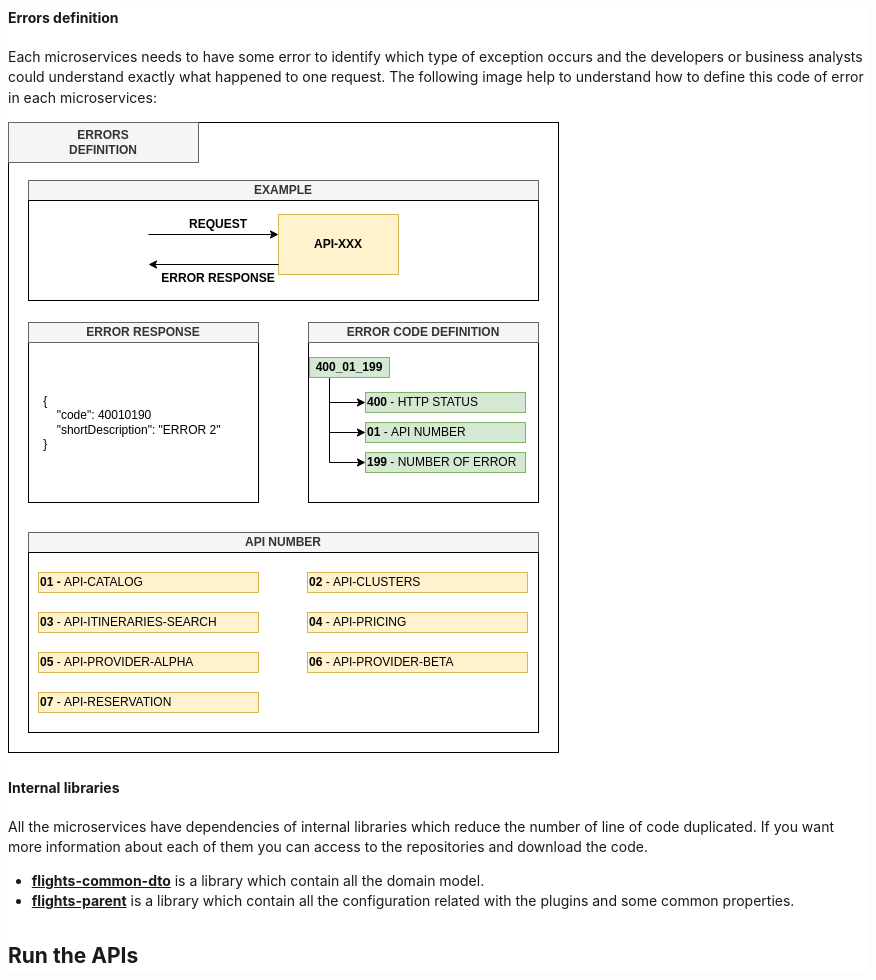 
#### Errors definition

Each microservices needs to have some error to identify which type of exception occurs and the developers or business analysts could understand exactly what happened to one request.
The following image help to understand how to define this code of error in each microservices:

![Errors Definition](.images/Microservices-Errors-Definition.png)

#### Internal libraries

All the microservices have dependencies of internal libraries which reduce the number of line of code duplicated. If you want more information about each of them you can access to the repositories and download the code.
- **[flights-common-dto](https://github.com/andres-sacco/manning-twa-libs-dto)** is a library which contain all the domain model.
- **[flights-parent](https://github.com/andres-sacco/manning-twa-lib-parent)** is a library which contain all the configuration related with the plugins and some common properties.

## Run the APIs
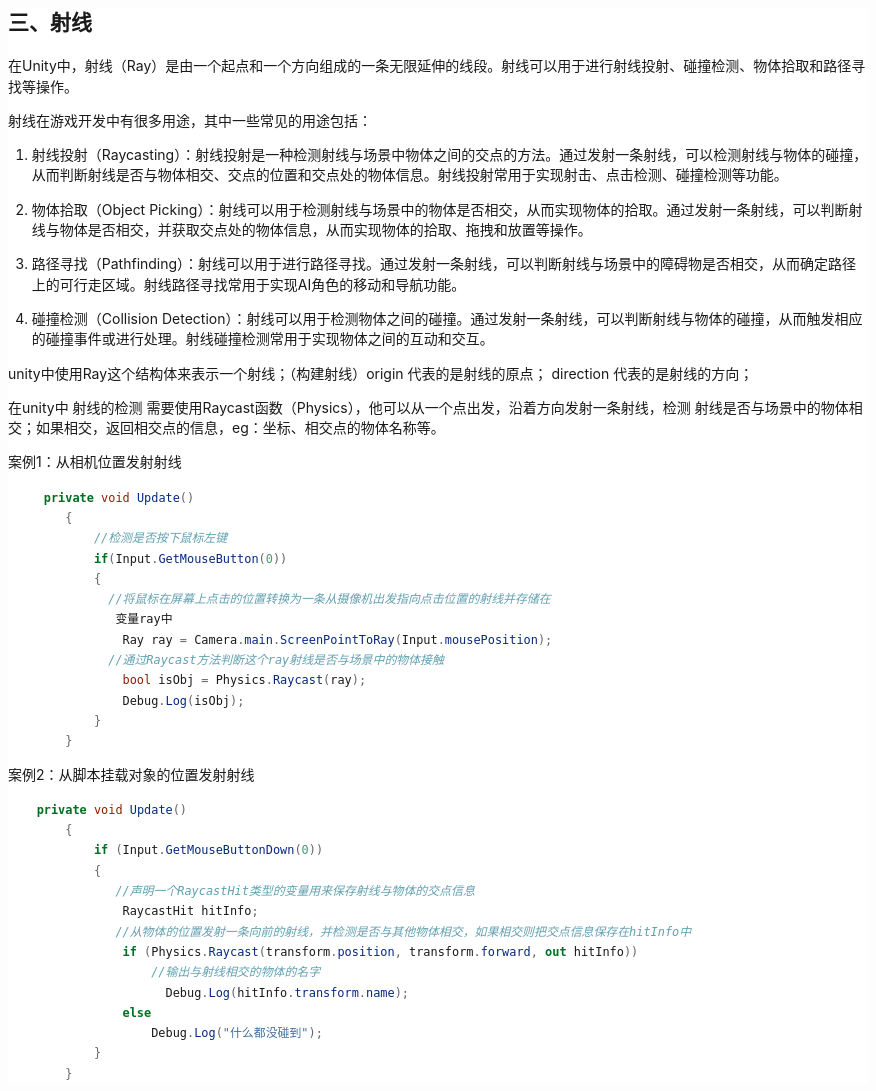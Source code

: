 ## 三、射线

在Unity中，射线（Ray）是由一个起点和一个方向组成的一条无限延伸的线段。射线可以用于进行射线投射、碰撞检测、物体拾取和路径寻找等操作。

射线在游戏开发中有很多用途，其中一些常见的用途包括：

1. 射线投射（Raycasting）：射线投射是一种检测射线与场景中物体之间的交点的方法。通过发射一条射线，可以检测射线与物体的碰撞，从而判断射线是否与物体相交、交点的位置和交点处的物体信息。射线投射常用于实现射击、点击检测、碰撞检测等功能。

2. 物体拾取（Object Picking）：射线可以用于检测射线与场景中的物体是否相交，从而实现物体的拾取。通过发射一条射线，可以判断射线与物体是否相交，并获取交点处的物体信息，从而实现物体的拾取、拖拽和放置等操作。

3. 路径寻找（Pathfinding）：射线可以用于进行路径寻找。通过发射一条射线，可以判断射线与场景中的障碍物是否相交，从而确定路径上的可行走区域。射线路径寻找常用于实现AI角色的移动和导航功能。

4. 碰撞检测（Collision Detection）：射线可以用于检测物体之间的碰撞。通过发射一条射线，可以判断射线与物体的碰撞，从而触发相应的碰撞事件或进行处理。射线碰撞检测常用于实现物体之间的互动和交互。

unity中使用Ray这个结构体来表示一个射线；（构建射线）origin 代表的是射线的原点； direction 代表的是射线的方向；

在unity中 射线的检测 需要使用Raycast函数（Physics），他可以从一个点出发，沿着方向发射一条射线，检测 射线是否与场景中的物体相交；如果相交，返回相交点的信息，eg：坐标、相交点的物体名称等。

案例1：从相机位置发射射线
```c#
     private void Update()
        {
            //检测是否按下鼠标左键
            if(Input.GetMouseButton(0))
            {
              //将鼠标在屏幕上点击的位置转换为一条从摄像机出发指向点击位置的射线并存储在
               变量ray中
                Ray ray = Camera.main.ScreenPointToRay(Input.mousePosition);
              //通过Raycast方法判断这个ray射线是否与场景中的物体接触
                bool isObj = Physics.Raycast(ray);
                Debug.Log(isObj);
            }
        }
```

案例2：从脚本挂载对象的位置发射射线
```c#
    private void Update()
        {
            if (Input.GetMouseButtonDown(0))
            {    
               //声明一个RaycastHit类型的变量用来保存射线与物体的交点信息
                RaycastHit hitInfo;
               //从物体的位置发射一条向前的射线，并检测是否与其他物体相交，如果相交则把交点信息保存在hitInfo中
                if (Physics.Raycast(transform.position, transform.forward, out hitInfo))
                    //输出与射线相交的物体的名字
                      Debug.Log(hitInfo.transform.name);
                else
                    Debug.Log("什么都没碰到");
            }
        }
```
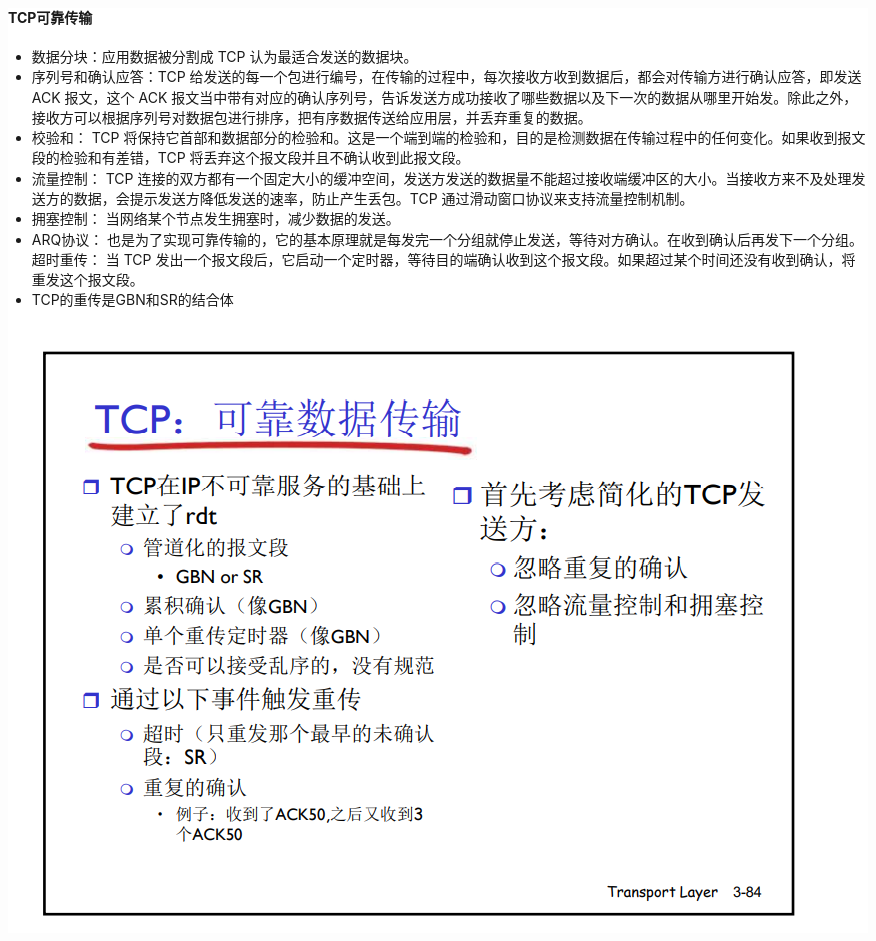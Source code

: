 #### TCP可靠传输
- 数据分块：应用数据被分割成 TCP 认为最适合发送的数据块。
- 序列号和确认应答：TCP 给发送的每一个包进行编号，在传输的过程中，每次接收方收到数据后，都会对传输方进行确认应答，即发送 ACK 报文，这个 ACK 报文当中带有对应的确认序列号，告诉发送方成功接收了哪些数据以及下一次的数据从哪里开始发。除此之外，接收方可以根据序列号对数据包进行排序，把有序数据传送给应用层，并丢弃重复的数据。
- 校验和： TCP 将保持它首部和数据部分的检验和。这是一个端到端的检验和，目的是检测数据在传输过程中的任何变化。如果收到报文段的检验和有差错，TCP 将丢弃这个报文段并且不确认收到此报文段。
- 流量控制： TCP 连接的双方都有一个固定大小的缓冲空间，发送方发送的数据量不能超过接收端缓冲区的大小。当接收方来不及处理发送方的数据，会提示发送方降低发送的速率，防止产生丢包。TCP 通过滑动窗口协议来支持流量控制机制。
- 拥塞控制： 当网络某个节点发生拥塞时，减少数据的发送。
- ARQ协议： 也是为了实现可靠传输的，它的基本原理就是每发完一个分组就停止发送，等待对方确认。在收到确认后再发下一个分组。
超时重传： 当 TCP 发出一个报文段后，它启动一个定时器，等待目的端确认收到这个报文段。如果超过某个时间还没有收到确认，将重发这个报文段。
- TCP的重传是GBN和SR的结合体

<img src ="./NET_PIC/TCP可靠数据传输.png">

> _WORK REQUEST_: Word for word, write out the lines from the top of the records above down to the line holding "在Unity中，射线（Ray", inclusive, but not the pictures.

> _OUTPUT BELOW_:
#### Errors definition

Each microservices needs to have some error to identify which type of exception occurs and the developers or business analysts could understand exactly what happened to one request.
The following image help to understand how to define this code of error in each microservices:

![Errors Definition](.images/Microservices-Errors-Definition.png)

#### Internal libraries

All the microservices have dependencies of internal libraries which reduce the number of line of code duplicated. If you want more information about each of them you can access to the repositories and download the code.
- **[flights-common-dto](https://github.com/andres-sacco/manning-twa-libs-dto)** is a library which contain all the domain model.
- **[flights-parent](https://github.com/andres-sacco/manning-twa-lib-parent)** is a library which contain all the configuration related with the plugins and some common properties.

## Run the APIs
Source code

: ## 三、射线

在Unity中，射线（Ray）是由一个起点和一个方向组成的一条无限延伸的线段。射线可以用于进行射线投射、碰撞检测、物体拾取和路径寻找等操作。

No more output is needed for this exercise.